Medidas dos EUA para limitar o acesso chinês a chips avançados estimularam o desenvolvimento de soluções próprias, ampliando a competição global.
O papel das multinacionais e o crescimento chinês
Empresas ocidentais, como a Apple, mudaram sua produção para a China há décadas, impulsionando o desenvolvimento tecnológico local. Segundo Patrick McGee, autor de Apple in China: The Capture of the World’s Greatest Company, a decisão da Apple de fabricar mais de 90% de seus produtos na China gerou não só lucros, mas também capacitou fabricantes chineses. “A fortuna da Apple e sua sofisticada produção desempenharam papel fundamental no financiamento, capacitação, supervisão e abastecimento dos fabricantes chineses”, explica McGee.
Com o tempo, fornecedores chineses passaram a substituir fábricas estrangeiras na cadeia de produção da Apple, desde peças básicas até chips. Uma análise do Nikkei Asia, de 2024, mostra que 87% dos fornecedores da Apple têm fábricas na China e mais da metade tem sede no país ou em Hong Kong. Apesar de tentativas de diversificação, a Apple segue altamente dependente da produção chinesa e de mão de obra local.
Além de fornecer para multinacionais, a China desenvolveu suas próprias empresas de tecnologia, como Huawei, Xiaomi e BYD, tornando-se competitiva em nível global. Engenheiros e investimentos de empresas ocidentais transferiram conhecimento e inovação para o país.
Vantagens e desafios chineses
Especialistas destacam a política industrial chinesa, com investimentos estatais de longo prazo e intensa concorrência interna, apoiada por governos regionais. A magnitude populacional e o acesso a grandes bancos de dados aceleram testes clínicos e inovação, especialmente em setores como a oncologia. No entanto, há riscos: sem aceitação global de seus padrões, a China pode se isolar tecnologicamente, o que a leva a buscar influência em organismos multilaterais e no Sul Global.

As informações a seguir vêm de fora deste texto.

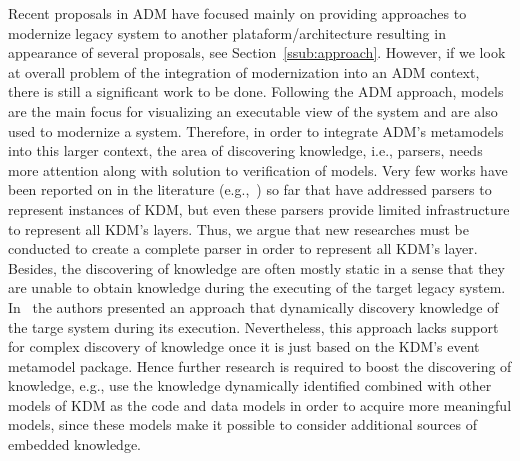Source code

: Recent proposals in ADM have focused mainly on providing approaches to modernize legacy system to another plataform/architecture resulting in appearance of several proposals, see Section~\ref{ssub:approach}. However, if we look at overall problem of the integration of modernization into an ADM context, there is still a significant work to be done. Following the ADM approach, models are the main focus for visualizing an executable view of the system and are also used to modernize a system. Therefore, in order to integrate ADM's metamodels into this larger context, the area of discovering knowledge, i.e., parsers, needs more attention along with solution to verification of models. Very few works have been reported on in the literature (e.g.,~\cite{5440163,Bruneliere:2010:MGE:1858996.1859032}) so far that have addressed parsers to represent instances of KDM, but even these parsers provide limited infrastructure to represent all KDM's layers. Thus, we argue that new researches must be conducted to create a complete parser in order to represent all KDM's layer. Besides, the discovering of knowledge are often mostly static in a sense that they are unable to obtain knowledge during the executing of the target legacy system. In~\cite{5871783} the authors presented an approach that dynamically discovery knowledge of the targe system during its execution. Nevertheless, this approach lacks support for complex discovery of knowledge once it is just based on the KDM's event metamodel package. Hence further research is required to boost the discovering of knowledge, e.g., use the knowledge dynamically identified combined with other models of KDM as the code and data models in order to acquire more meaningful models, since these models make it possible to consider additional sources of embedded knowledge.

Corrida pela inteligência artificial e as restrições americanas
A disputa entre China e Estados Unidos se intensifica no setor de inteligência artificial. A China investe há décadas em IA, mas os EUA se destacaram com o lançamento do GPT-3 pela OpenAI. Em janeiro, o chatbot chinês DeepSeek surpreendeu ao rivalizar com o ChatGPT, sendo desenvolvido a custos menores e, segundo seus criadores, com menos recursos computacionais.
As restrições dos EUA desde 2022, que impedem a venda de chips avançados da Nvidia para a China, forçaram empresas chinesas a buscar alternativas. O professor Chan avalia que tais medidas são eficazes a curto prazo, mas impulsionam a busca chinesa por autossuficiência tecnológica. O caso da Huawei ilustra esse movimento: após sanções americanas em 2019, a empresa desenvolveu seu próprio sistema operacional e chips, tornando-se menos dependente de fornecedores estrangeiros.
Segundo Han Shen Lin, a tecnologia avançada se integra cada vez mais à vida cotidiana na China, desde logística baseada em inteligência artificial até pagamentos digitais. Para Chan, a grande questão é a velocidade com que a China reduz a distância em relação aos EUA, já superando em algumas áreas de inovação e produção em escala de aplicativos.